Earlier I was using Moblin, I switched to Fedora and start getting
this error. I have also tested different kernel versions but getting
same error, so I do not think this is a regression.

moblin dmesg : http://userweb.kernel.org/~jaswinder/moblin/dmesg-moblin_2633rc5.txt

Thanks,
--
Jaswinder Singh.
--
To unsubscribe from this list: send the line "unsubscribe linux-kernel" in
the body of a message to majordomo(a)vger.kernel.org
More majordomo info at http://vger.kernel.org/majordomo-info.html
Please read the FAQ at http://www.tux.org/lkml/
From: Andrew Morton on
On Tue, 11 May 2010 17:10:53 +0100 Chris Wilson <chris(a)chris-wilson.co.uk> wrote:

> On Tue, 11 May 2010 20:30:07 +0530, Jaswinder Singh Rajput <jaswinderlinux(a)gmail.com> wrote:
> > Hello,
> >
> > With latest git kernel, I am getting following DRM error and not
> > getting XWindows :
>
> [snip]
>
> Hmm, there are still patches for capturing error state that haven't gone
> upstream, shame on me.
>
> That error is a secondary issue to the GPU hang that is being reported. If
> it is a regression caused by a kernel update it would be very useful if
> you could bisect to the erroneous commit.

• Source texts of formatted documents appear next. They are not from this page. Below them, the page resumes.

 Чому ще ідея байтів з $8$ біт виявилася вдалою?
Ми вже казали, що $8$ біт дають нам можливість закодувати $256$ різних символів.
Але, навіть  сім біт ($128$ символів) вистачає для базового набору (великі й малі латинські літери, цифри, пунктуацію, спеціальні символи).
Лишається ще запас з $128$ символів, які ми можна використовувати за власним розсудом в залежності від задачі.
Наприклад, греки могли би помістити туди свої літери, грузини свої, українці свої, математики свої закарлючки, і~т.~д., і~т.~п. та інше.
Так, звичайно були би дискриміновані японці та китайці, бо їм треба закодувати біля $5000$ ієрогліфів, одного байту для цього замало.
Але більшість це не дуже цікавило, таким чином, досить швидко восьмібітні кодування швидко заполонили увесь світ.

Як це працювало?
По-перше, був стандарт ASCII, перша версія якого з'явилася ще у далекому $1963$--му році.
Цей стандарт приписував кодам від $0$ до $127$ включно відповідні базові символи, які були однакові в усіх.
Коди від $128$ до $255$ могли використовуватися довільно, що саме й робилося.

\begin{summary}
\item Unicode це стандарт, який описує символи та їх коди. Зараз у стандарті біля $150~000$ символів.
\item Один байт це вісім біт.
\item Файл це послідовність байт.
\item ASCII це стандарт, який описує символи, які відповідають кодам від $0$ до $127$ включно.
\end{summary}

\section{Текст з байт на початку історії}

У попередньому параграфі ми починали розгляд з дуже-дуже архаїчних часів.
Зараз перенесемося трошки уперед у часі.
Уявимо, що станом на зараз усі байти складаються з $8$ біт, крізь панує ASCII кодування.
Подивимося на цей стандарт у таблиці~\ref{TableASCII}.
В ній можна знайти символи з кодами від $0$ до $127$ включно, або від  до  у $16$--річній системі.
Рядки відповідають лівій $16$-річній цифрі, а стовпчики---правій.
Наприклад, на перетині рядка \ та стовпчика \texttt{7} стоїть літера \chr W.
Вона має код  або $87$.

It helps if one reads the code and the trace...

i915_error_object_create() is using KM_USER0 from softirq context.
That's a bug, and a pretty serious one. If some innocent civilian is
writing highmem data to disk and this timer interrupt fires and trashes
his KM_USER0 slot, the disk contents will be corrupted.

Something like this...

--- a/drivers/gpu/drm/i915/i915_irq.c~a
+++ a/drivers/gpu/drm/i915/i915_irq.c
@@ -456,11 +456,15 @@ i915_error_object_create(struct drm_devi

for (page = 0; page < page_count; page++) {
void *s, *d = kmalloc(PAGE_SIZE, GFP_ATOMIC);
+ unsigned long flags;
+
if (d == NULL)
goto unwind;
- s = kmap_atomic(src_priv->pages[page], KM_USER0);
+ local_irq_save(flags);
+ s = kmap_atomic(src_priv->pages[page], KM_IRQ0);
memcpy(d, s, PAGE_SIZE);
- kunmap_atomic(s, KM_USER0);
+ kunmap_atomic(s, KM_IRQ0);
+ local_irq_restore(flags);
dst->pages[page] = d;
}
dst->page_count = page_count;
_

Please let's get a tested fix for this into 2.6.34.
--
To unsubscribe from this list: send the line "unsubscribe linux-kernel" in
the body of a message to majordomo(a)vger.kernel.org
More majordomo info at http://vger.kernel.org/majordomo-info.html
Please read the FAQ at http://www.tux.org/lkml/
From: Jaswinder Singh Rajput on
Hello Andrew,

On Tue, May 11, 2010 at 8:18 PM, Andrew Morton
<akpm(a)linux-foundation.org> wrote:
> On Tue, 11 May 2010 17:10:53 +0100 Chris Wilson <chris(a)chris-wilson.co.uk> wrote:
>
>> On Tue, 11 May 2010 20:30:07 +0530, Jaswinder Singh Rajput <jaswinderlinux(a)gmail.com> wrote:
>> > Hello,
>> >
>> > With latest git kernel, I am getting following DRM error and not
>> > getting XWindows :
>>
>> [snip]
>>
>> Hmm, there are still patches for capturing error state that haven't gone
>> upstream, shame on me.
>>
>> That error is a secondary issue to the GPU hang that is being reported. If
>> it is a regression caused by a kernel update it would be very useful if
>> you could bisect to the erroneous commit.
>
> It helps if one reads the code and the trace...
>
> i915_error_object_create() is using KM_USER0 from softirq context.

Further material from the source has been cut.